Chatterjee's Xi, its Applications, and Offshoots
XicorPy is a Python package implementing Chatterjee's Xi, and its various offshoots.
The package currently implements:
- Chatterjee's Xi1
- Modified Xi2
- Conditional Dependence Coefficient3
- Feature Selection via Feature Ordering by Conditional Independence (FOCI) Algorithm 3
Installation
The package is available on PyPI. You can install using pip: pip install xicorpy
.
Usage
Compute Chatterjee's Xi:
import xicorpy
x = [10, 8, 13, 9, 11, 14, 6, 4, 12, 7, 5]
y = [8.04, 6.95, 7.58, 8.81, 8.33, 9.96, 7.24, 4.26, 10.84, 4.82, 5.68]
xi = xicorpy.compute_xi_correlation(x, y)
xi, p_value = xicorpy.compute_xi_correlation(x, y, get_p_values=True)
Compute Conditional Dependence Coefficient:
import numpy as np
import xicorpy
n = 10000
p = 3
x = np.random.uniform(0, 1, (n, p))
# y is independent of each x, but is a function of all three put together
y = np.mod(x.sum(axis=1), 1)
# y is independent of x, so coeff is 0.
c = xicorpy.compute_conditional_dependence(y, x[:, 0])
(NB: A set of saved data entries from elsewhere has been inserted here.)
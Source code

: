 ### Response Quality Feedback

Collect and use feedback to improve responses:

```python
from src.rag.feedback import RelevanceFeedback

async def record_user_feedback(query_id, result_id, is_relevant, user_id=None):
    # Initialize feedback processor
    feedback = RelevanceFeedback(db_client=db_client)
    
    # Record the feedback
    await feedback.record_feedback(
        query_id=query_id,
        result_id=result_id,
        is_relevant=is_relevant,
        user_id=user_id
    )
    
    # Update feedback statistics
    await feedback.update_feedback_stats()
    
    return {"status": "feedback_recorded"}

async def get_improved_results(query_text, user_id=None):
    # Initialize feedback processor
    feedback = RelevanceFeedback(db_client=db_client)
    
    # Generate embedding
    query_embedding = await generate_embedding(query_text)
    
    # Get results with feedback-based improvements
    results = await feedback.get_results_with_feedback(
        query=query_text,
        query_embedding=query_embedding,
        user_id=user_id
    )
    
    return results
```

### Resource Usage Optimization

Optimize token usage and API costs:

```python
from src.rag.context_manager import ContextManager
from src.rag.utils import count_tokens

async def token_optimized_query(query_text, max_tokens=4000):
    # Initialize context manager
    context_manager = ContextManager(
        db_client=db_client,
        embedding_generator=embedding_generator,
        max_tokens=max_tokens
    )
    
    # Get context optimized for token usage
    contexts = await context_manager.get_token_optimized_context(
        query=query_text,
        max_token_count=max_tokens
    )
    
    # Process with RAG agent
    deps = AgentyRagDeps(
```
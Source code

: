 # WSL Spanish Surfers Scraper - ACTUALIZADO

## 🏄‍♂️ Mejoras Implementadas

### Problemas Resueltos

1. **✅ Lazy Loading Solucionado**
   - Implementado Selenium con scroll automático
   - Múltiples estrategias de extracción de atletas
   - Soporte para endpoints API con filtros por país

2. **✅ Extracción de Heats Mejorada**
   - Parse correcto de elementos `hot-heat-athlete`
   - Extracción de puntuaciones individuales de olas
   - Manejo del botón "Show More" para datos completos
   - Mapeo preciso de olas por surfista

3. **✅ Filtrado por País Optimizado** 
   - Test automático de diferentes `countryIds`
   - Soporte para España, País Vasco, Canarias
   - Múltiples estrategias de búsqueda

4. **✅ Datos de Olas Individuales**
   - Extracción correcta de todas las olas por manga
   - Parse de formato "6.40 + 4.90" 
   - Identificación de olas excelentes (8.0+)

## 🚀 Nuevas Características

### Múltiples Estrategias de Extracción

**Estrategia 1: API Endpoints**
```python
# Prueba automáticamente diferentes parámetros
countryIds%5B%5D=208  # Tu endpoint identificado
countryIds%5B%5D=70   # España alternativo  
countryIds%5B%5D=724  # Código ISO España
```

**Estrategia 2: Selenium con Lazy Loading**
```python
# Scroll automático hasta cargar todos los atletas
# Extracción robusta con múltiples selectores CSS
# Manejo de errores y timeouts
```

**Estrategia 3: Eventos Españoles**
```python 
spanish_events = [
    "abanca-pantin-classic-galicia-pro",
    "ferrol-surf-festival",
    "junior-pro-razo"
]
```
assert np.allclose(c, 0, atol=1e-2)
# y is a function of all three put together. Now coeff is close to 1.
c = xicorpy.compute_conditional_dependence(y, x)
assert np.allclose(c, 1, atol=2e-1)
# Given col1, and col2, y is a function of col3.
c = xicorpy.compute_conditional_dependence(y, x[:, 0], x[:, 1:])
assert np.allclose(c, 1, atol=1e-2)
Select Features using FOCI:
import numpy as np
import xicorpy
n = 2000
p = 100
x = np.random.normal(0, 1, (n, p))
y = x[:, 0] * x[:, 1] + np.sin(x[:, 2] * x[:, 0])
# Select Features
selected = xicorpy.select_features_using_foci(y, x, num_features=10)
# Select Features with Initial Feature Set
selected = xicorpy.select_features_using_foci(y, x, num_features=10, init_selection=[0])